State the number of lines in these records that include the word "значение", and add nothing to it.
Data for this exercise START
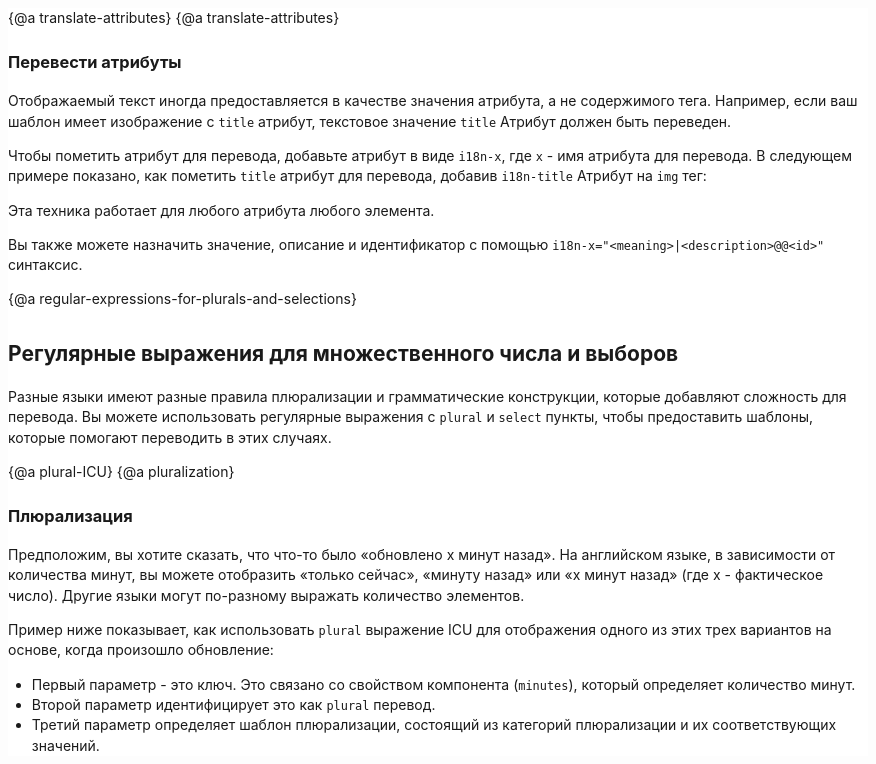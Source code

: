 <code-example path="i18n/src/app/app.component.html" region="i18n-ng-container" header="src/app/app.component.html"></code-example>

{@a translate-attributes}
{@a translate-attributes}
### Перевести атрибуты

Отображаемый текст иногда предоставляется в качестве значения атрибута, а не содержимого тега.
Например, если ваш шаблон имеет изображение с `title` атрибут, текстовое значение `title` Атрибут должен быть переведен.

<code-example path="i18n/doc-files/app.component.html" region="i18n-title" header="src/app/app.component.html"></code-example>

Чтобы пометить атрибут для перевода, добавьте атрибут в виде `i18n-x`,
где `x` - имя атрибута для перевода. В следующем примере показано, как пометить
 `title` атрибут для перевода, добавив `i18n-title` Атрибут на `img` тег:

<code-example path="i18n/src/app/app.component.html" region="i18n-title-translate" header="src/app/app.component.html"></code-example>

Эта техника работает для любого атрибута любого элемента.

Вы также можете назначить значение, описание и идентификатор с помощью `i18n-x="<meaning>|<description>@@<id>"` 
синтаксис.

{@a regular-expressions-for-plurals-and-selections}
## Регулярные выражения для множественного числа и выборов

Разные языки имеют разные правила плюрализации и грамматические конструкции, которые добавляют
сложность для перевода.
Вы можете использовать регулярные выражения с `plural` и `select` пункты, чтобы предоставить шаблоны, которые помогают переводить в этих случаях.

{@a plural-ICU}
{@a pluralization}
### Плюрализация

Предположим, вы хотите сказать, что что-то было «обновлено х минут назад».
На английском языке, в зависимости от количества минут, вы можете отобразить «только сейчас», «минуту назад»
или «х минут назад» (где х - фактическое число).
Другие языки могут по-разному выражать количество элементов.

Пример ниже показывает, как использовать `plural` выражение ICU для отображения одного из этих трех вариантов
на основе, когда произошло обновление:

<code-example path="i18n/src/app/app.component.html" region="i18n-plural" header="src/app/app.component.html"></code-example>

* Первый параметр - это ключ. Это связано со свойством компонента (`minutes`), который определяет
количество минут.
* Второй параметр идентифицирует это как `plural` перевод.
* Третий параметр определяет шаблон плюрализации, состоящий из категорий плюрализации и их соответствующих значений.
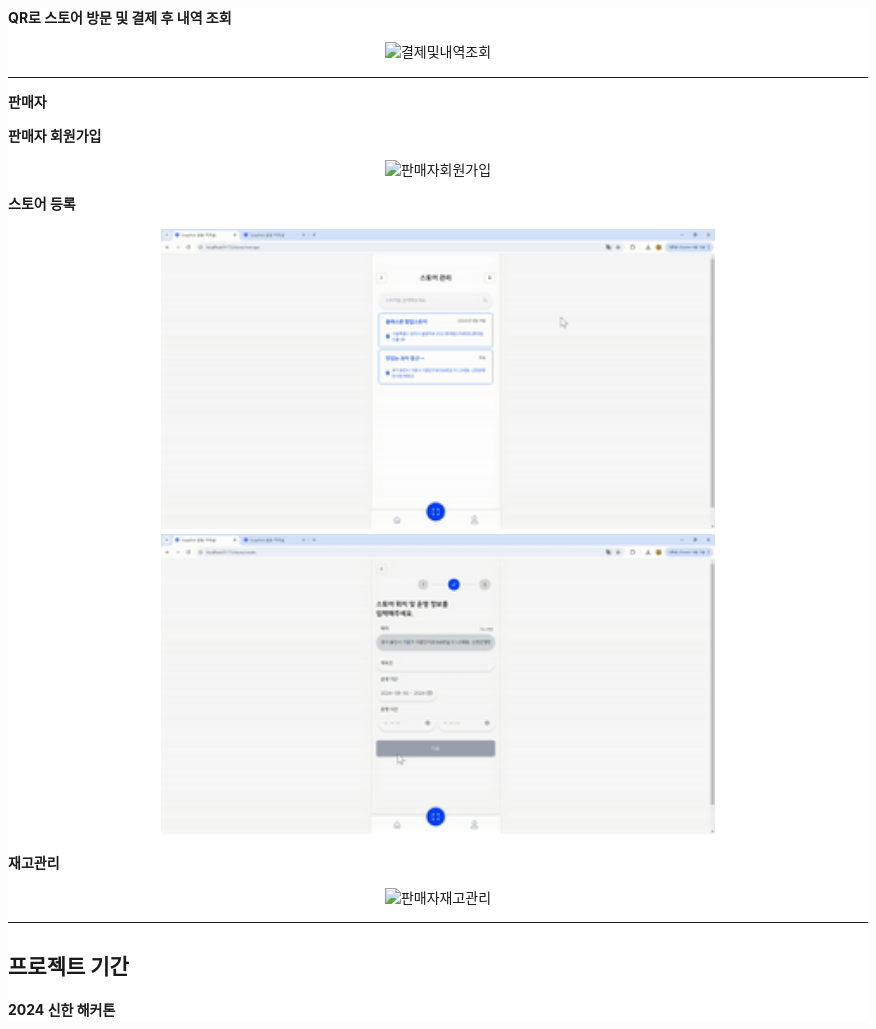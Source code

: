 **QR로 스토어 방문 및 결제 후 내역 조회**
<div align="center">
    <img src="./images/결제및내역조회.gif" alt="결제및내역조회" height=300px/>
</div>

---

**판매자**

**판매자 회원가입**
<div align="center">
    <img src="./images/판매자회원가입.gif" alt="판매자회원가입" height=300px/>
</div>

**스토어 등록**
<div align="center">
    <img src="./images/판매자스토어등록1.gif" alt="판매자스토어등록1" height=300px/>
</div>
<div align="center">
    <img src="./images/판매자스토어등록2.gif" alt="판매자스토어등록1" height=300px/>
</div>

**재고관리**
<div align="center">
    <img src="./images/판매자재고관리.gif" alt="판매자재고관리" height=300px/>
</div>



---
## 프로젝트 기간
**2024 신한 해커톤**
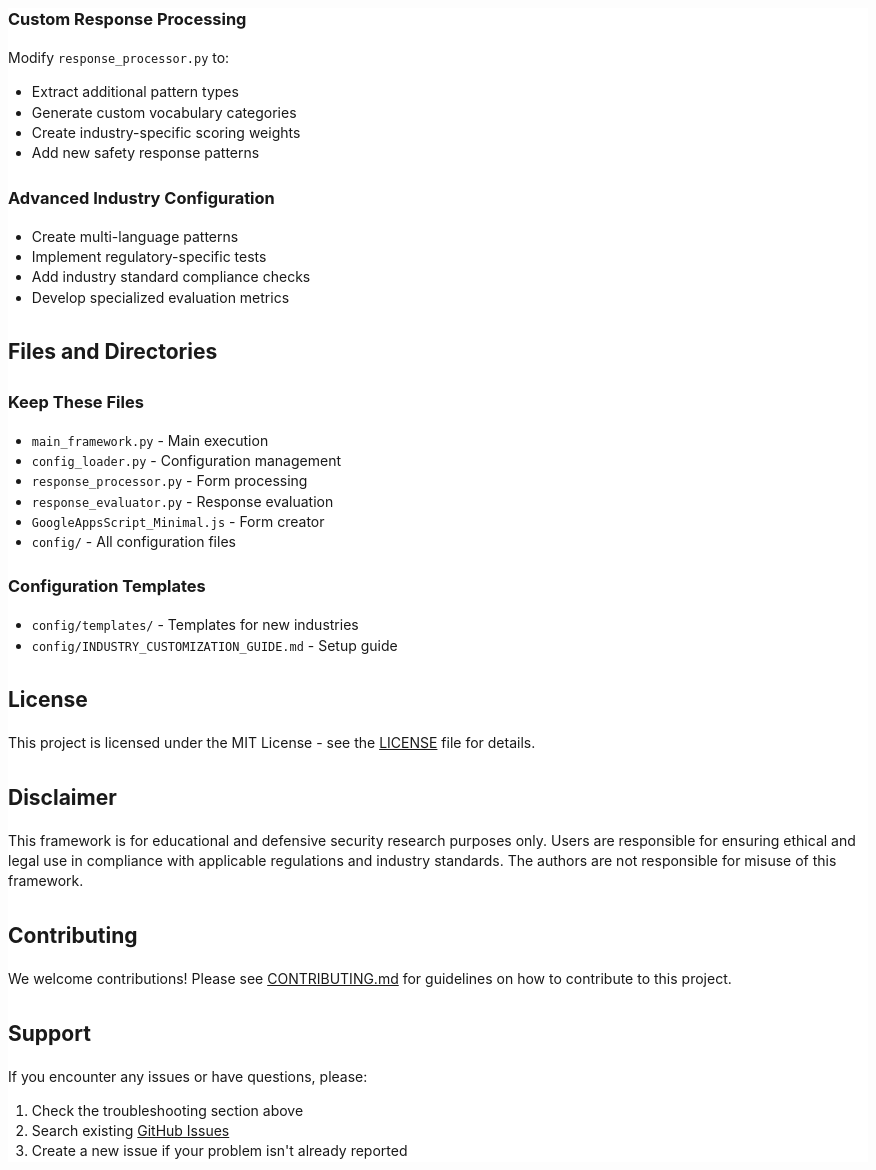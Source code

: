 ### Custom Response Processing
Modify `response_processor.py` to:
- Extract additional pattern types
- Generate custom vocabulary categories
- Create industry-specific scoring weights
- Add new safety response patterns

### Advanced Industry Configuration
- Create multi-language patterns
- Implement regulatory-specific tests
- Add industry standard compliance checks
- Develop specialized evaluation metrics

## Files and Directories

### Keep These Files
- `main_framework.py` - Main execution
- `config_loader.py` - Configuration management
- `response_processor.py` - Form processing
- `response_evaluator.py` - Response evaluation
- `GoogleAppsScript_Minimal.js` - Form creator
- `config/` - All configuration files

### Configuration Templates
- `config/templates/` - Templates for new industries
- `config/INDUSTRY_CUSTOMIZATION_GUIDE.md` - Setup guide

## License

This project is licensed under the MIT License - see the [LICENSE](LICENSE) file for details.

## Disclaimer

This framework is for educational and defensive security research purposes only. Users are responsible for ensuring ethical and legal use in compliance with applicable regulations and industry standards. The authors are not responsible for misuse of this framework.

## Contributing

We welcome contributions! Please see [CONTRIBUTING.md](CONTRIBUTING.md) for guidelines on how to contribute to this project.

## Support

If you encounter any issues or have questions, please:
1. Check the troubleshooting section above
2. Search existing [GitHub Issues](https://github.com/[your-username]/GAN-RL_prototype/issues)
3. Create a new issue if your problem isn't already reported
Data for this exercise END
Data for this exercise START
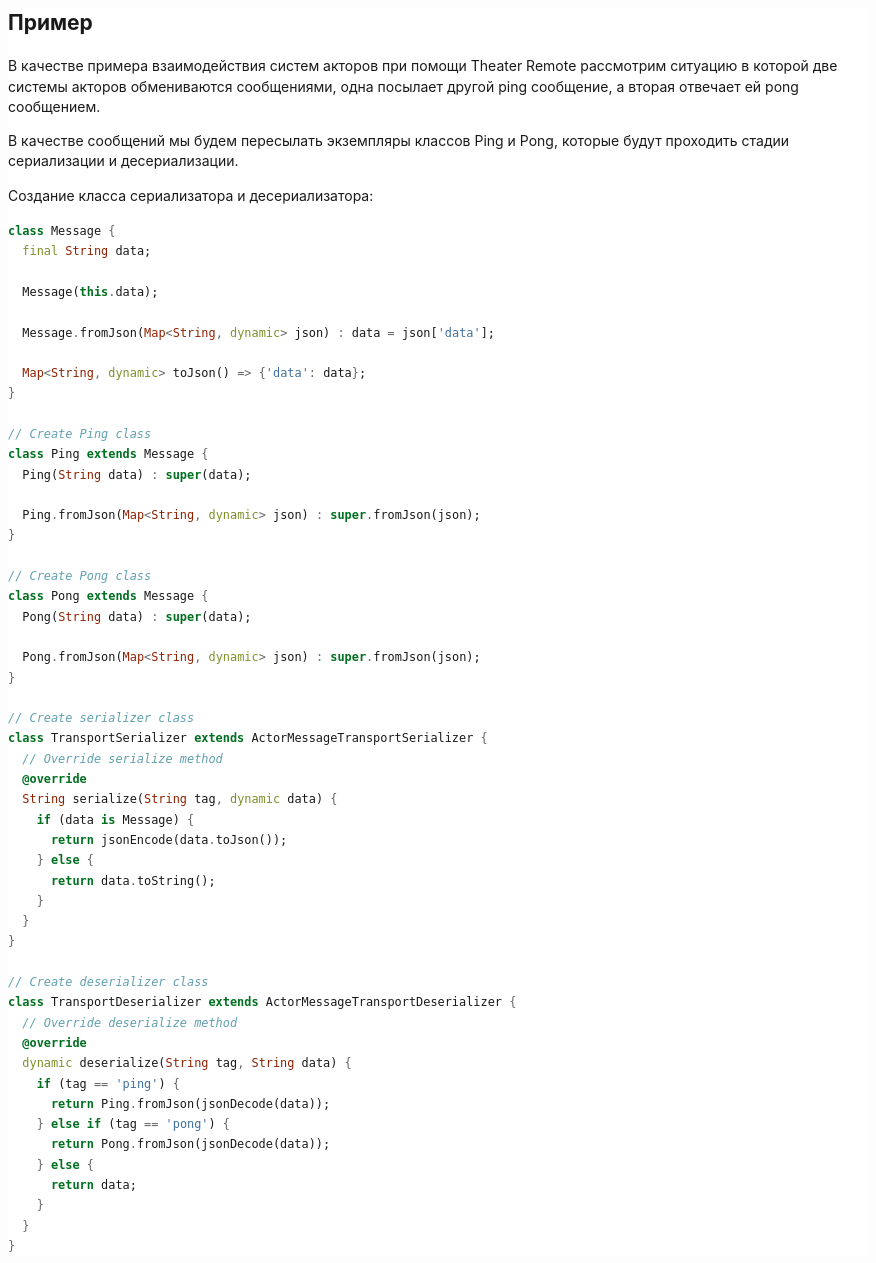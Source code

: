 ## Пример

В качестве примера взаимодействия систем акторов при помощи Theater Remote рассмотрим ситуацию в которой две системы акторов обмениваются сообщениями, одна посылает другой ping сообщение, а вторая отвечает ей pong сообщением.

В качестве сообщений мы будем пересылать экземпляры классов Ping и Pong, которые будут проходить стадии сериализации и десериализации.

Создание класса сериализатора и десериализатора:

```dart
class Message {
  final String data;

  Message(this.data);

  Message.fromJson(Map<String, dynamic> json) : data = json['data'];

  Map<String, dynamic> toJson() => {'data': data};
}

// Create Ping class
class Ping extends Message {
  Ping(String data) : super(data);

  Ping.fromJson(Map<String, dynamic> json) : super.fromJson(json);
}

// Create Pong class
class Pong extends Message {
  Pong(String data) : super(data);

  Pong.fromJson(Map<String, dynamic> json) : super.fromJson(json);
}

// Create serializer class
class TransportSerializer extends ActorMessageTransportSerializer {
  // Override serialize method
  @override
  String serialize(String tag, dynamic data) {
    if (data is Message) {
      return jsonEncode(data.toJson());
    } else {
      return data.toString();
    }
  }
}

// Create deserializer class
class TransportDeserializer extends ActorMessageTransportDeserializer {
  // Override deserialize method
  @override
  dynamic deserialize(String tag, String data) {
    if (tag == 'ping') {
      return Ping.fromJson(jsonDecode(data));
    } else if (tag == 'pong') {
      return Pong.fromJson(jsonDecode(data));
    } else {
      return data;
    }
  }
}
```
Data for this exercise END
### Task result
2